Since almost forever, the use of pressors in hemorrhagic shock has been frowned upon. One of my mentors used to ask me, “Is your trauma patient losing norepinephrine?” My opinion was that the bag of vasopressor was only valuable for the crystalloid it was dissolved in. Even the ATLS course recommended against the use of these drugs in hemorrhagic shock.

While visiting a trauma center earlier this year, I encountered a case in which vasopressin was used in the treatment of one of these patients. When I questioned the program leadership, they provided a research paper and a white paper promoting its use.  As I always do when shown something I disagree with, I asked for the source material so I could review it myself. This is the only way to learn new tricks, and I want to share with my readers what I found.

The group at the University of Pennsylvania performed a randomized, double-blind, placebo-controlled clinical trial (in 2019) on the use of arginine vasopressin (AGP) to determine if it decreased the number of blood products transfused during resuscitation. The study took five years and included adults who received at least six units of any blood product within 12 hours of injury. Moribund patients (CPR, resuscitative thoracotomy) were excluded, as were patients with renal or coronary artery disease, and those with TBI requiring neurosurgical intervention.

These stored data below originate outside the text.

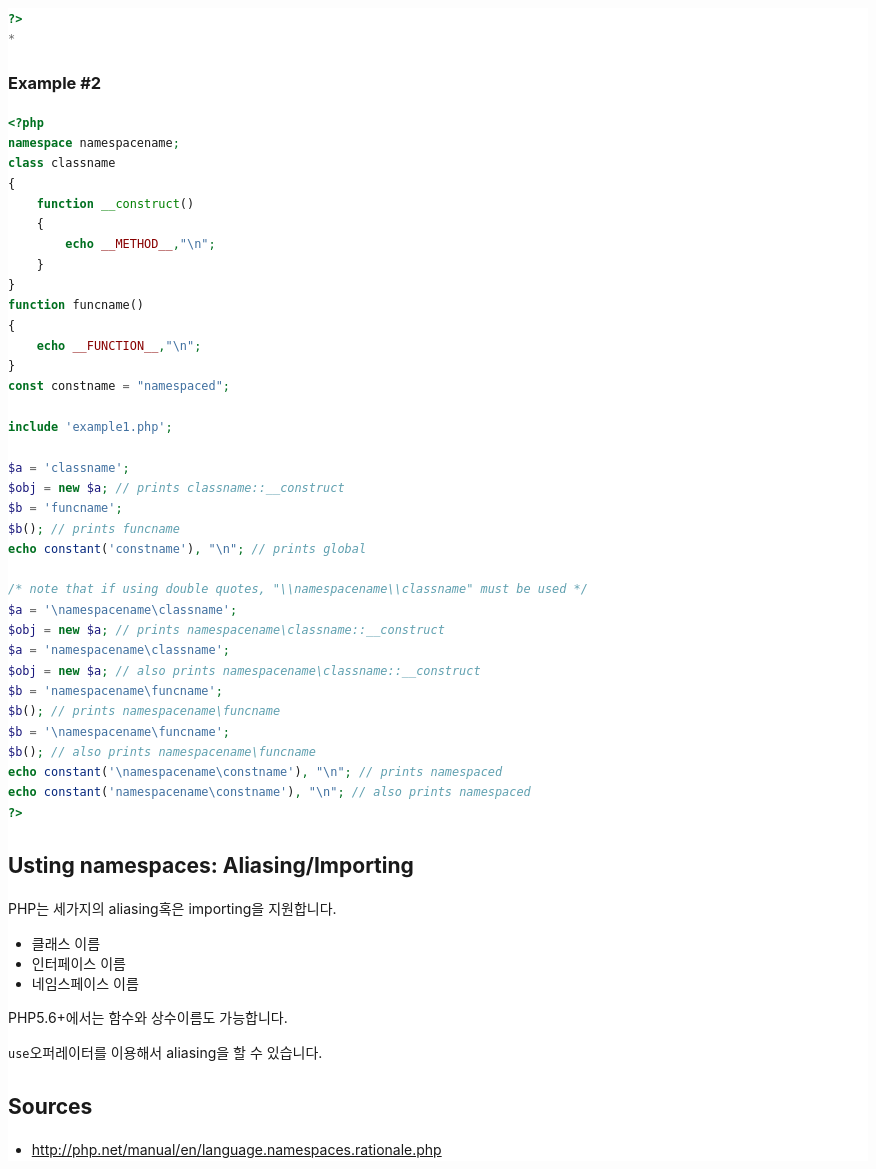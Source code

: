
 ```php
?>
* 
```

### Example #2

```php
<?php
namespace namespacename;
class classname
{
    function __construct()
    {
        echo __METHOD__,"\n";
    }
}
function funcname()
{
    echo __FUNCTION__,"\n";
}
const constname = "namespaced";

include 'example1.php';

$a = 'classname';
$obj = new $a; // prints classname::__construct
$b = 'funcname';
$b(); // prints funcname
echo constant('constname'), "\n"; // prints global

/* note that if using double quotes, "\\namespacename\\classname" must be used */
$a = '\namespacename\classname';
$obj = new $a; // prints namespacename\classname::__construct
$a = 'namespacename\classname';
$obj = new $a; // also prints namespacename\classname::__construct
$b = 'namespacename\funcname';
$b(); // prints namespacename\funcname
$b = '\namespacename\funcname';
$b(); // also prints namespacename\funcname
echo constant('\namespacename\constname'), "\n"; // prints namespaced
echo constant('namespacename\constname'), "\n"; // also prints namespaced
?>
```

## Usting namespaces: Aliasing/Importing

PHP는 세가지의 aliasing혹은 importing을 지원합니다.
* 클래스 이름
* 인터페이스 이름
* 네임스페이스 이름

PHP5.6+에서는 함수와 상수이름도 가능합니다.

`use`오퍼레이터를 이용해서 aliasing을 할 수 있습니다.

## Sources

* http://php.net/manual/en/language.namespaces.rationale.php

A total of 100 patients were randomized, 49 to the AVP group and 51 to the placebo group. AVP dosing consisted of a bolus of 4 IU followed by an infusion of 0.04 IU/min until hemorrhage was controlled. Once this occurred, the infusion was titrated from 0 to 0.04 IU/min to maintain MAP > 65 torr. The primary outcome was the total volume of transfused blood, and secondary outcomes included the volume of crystalloid administered, vasopressor requirements, complications, and 30-day mortality.

Here are the factoids:

• Patients were young (27 years) and typically male (93%), with 79% penetrating trauma
• At 48 hours, patients who were given AVP received significantly less blood products (1.4L vs 2.9L), but the same amount of crystalloid (9.9L vs 11L)
• Mortality (12% for both groups) and complications were similar between the groups (55% AVP vs 64% placebo)
• Strangely, venous thrombosis was lower in the AVP group (11% vs 34%)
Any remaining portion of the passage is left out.